Transport Total     IP        IPv6
*	       0         -         -        
RAW	       1         0         1        
UDP	       7         4         3        
TCP	      36         3         33       
INET	  44         7         37       
FRAG	   0         0         0        

[mootjes@localhost ~]$ free -m
              total        used        free      shared  buff/cache   available
Mem:            974         174          11           0         788         745
Swap:           243           0         243
[mootjes@localhost ~]$ lsof -u mootjes|wc -l
1013
[mootjes@localhost ~]$ ulimit -Sn
1024
[mootjes@localhost ~]$ ulimit -Hn
4096

#90

crontab is of course a better approach if you want to kill a tezos-node that stuck.

But I use the below script. which after executing it I put it in the background (CTRL+Z and then the command bg)

while true
do
initopenfile=`lsof -u tz|wc -l`
echo Initial open files $initopenfile
./tezos-node run --rpc-addr localhost &> /home/tz/tezos/mylogs&
sleep 20
mypid=`ps -x|grep tezos|grep -v grep|cut -f2 -d" "`
echo my process $mypid
sleep 20
openfile=`lsof -u tz|wc -l`
echo open files after tezos started $openfile
substr=`expr $openfile - $initopenfile`
echo diff $substr
while [ $substr -lt 1024 ]
do
sleep 20
openfile=`lsof -u tz|wc -l`
echo open files after tezos started $openfile
substr=`expr $openfile - $initopenfile`
echo diff $substr
done
echo killing tezos
kill -9 $mypid
sleep 20
done

#91

By the way, does anyone of you know how can I get some tezos?
I own no tezos at all, and I would like to earn some.
Can I earn tezos by staking with my node?


#92

You’ll have to buy Tezos for this. Proof of stake requires a stake in Tezos to be able to bake.


#93

a new erroc occured

Jan 14 10:55:52 - p2p.maintenance: Too few connections (8)
Jan 14 10:55:52 - core: maintenance worker failed with Unix.Unix_error(Unix.EMFILE, "socket", "")

#94

I avoid to buy cryptocurrencies using fiat money. I prefer to earn it with my work. Although I own fiat money (enough to feed myself), I consider it as bloody money and I avoid to use it. I consider also cryptomoney as a social convention, thats why I want this money to be given to me by the community (as compensation for the work I offer to the cryptocommunity).

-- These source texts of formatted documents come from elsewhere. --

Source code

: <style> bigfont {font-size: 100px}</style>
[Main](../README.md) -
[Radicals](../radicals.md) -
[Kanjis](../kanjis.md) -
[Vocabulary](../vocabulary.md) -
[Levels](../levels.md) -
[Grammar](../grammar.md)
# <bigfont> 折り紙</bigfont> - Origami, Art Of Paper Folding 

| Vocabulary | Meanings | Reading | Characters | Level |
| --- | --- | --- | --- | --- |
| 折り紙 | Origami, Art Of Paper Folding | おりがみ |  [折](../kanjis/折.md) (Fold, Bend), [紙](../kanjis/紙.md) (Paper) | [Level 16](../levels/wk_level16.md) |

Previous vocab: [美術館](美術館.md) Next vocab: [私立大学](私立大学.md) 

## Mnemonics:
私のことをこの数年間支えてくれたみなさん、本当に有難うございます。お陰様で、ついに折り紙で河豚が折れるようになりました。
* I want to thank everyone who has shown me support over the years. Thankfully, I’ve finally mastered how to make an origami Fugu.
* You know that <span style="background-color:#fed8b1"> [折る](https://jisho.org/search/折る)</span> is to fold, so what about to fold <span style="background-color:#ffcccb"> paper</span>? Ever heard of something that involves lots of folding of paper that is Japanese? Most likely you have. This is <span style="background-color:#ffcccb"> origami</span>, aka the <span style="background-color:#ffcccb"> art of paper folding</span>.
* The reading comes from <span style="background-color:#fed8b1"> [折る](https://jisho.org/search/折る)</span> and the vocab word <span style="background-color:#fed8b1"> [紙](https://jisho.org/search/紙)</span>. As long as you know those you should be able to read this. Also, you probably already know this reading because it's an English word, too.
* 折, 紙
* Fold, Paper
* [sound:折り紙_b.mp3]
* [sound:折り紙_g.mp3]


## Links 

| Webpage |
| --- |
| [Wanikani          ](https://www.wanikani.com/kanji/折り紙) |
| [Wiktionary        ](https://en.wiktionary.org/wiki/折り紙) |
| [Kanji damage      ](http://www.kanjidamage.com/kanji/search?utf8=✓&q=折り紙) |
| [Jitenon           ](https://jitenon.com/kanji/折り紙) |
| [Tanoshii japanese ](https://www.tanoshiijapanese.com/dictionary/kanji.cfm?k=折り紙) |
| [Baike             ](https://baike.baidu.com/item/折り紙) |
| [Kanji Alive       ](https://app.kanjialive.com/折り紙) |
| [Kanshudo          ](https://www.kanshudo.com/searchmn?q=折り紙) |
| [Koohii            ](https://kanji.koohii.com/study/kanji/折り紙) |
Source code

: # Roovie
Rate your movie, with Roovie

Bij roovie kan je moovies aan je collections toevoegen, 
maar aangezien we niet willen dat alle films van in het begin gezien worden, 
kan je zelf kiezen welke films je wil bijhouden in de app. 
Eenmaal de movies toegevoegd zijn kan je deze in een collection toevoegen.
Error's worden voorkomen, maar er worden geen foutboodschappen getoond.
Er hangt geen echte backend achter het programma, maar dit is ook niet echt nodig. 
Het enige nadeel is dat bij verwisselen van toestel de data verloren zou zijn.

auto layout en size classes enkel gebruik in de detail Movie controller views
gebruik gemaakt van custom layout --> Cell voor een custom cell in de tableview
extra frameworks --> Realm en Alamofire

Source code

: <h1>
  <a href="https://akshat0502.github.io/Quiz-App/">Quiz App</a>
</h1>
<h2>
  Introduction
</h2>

I don’t like people who buy cryptocurrencies, because that way they gain power over the community by using the bloody fiat money.

I own 1.5 dash and 1.6 pivx.
Would anyone want to change them with one tezos?


#95

this is a lwt error

[tz src]$ grep -rn "worker failed" *
utils/lwt_utils.ml:251:    log_error "%s worker failed with %s" name (Printexc.to_string e) ;

I reported it as a issue

By the way my script worked!!!

The lwt error caused the total files to increase (socket files I think), so my scirpt killed the process of tezos-node!

So I dont have to reboot my pi3 or restart manully my tezos-node.


#96

@demo, the script is a great idea, I still hope to find a way to control the number of open files and avoid restarting the node, but if that’s not possible then your script is the way to go, well done!

The unix error “unix.EMFILE, socket…” occurred because you reached the max open files for the process. I think the “lwt” error is just the fallout of reaching the file limit. Perhaps you want to setup the script to stop the node before it crushes. You may also want to increase the max limit in the “limits.conf” file to reduce the number of times the node has to restart.
When you increase the max open file limit, check the RAM mem usage because at some point it will reach the limit (1GB). One way to essentially double the RAM on the RPI3 is to use the ZRAM service which is already available in the Fedora distribution but it is not enabled by default. To enable on boot edit the file “zram.service” located in “/user/lib/systemd/system” and add the following two lines at the end of the file:

[Install]
WantedBy=multi-user.target

then type systemctl enable zram and systemctl start zram. If you type `free -m’ you’ll see that the swap is now 1243 instead of the original 243. ZRAM acts as a swap memory but it never writes on the SD card. Data are compressed in the RAM on the fly. It takes some of the CPU resources but way way better than hitting the true swap memory.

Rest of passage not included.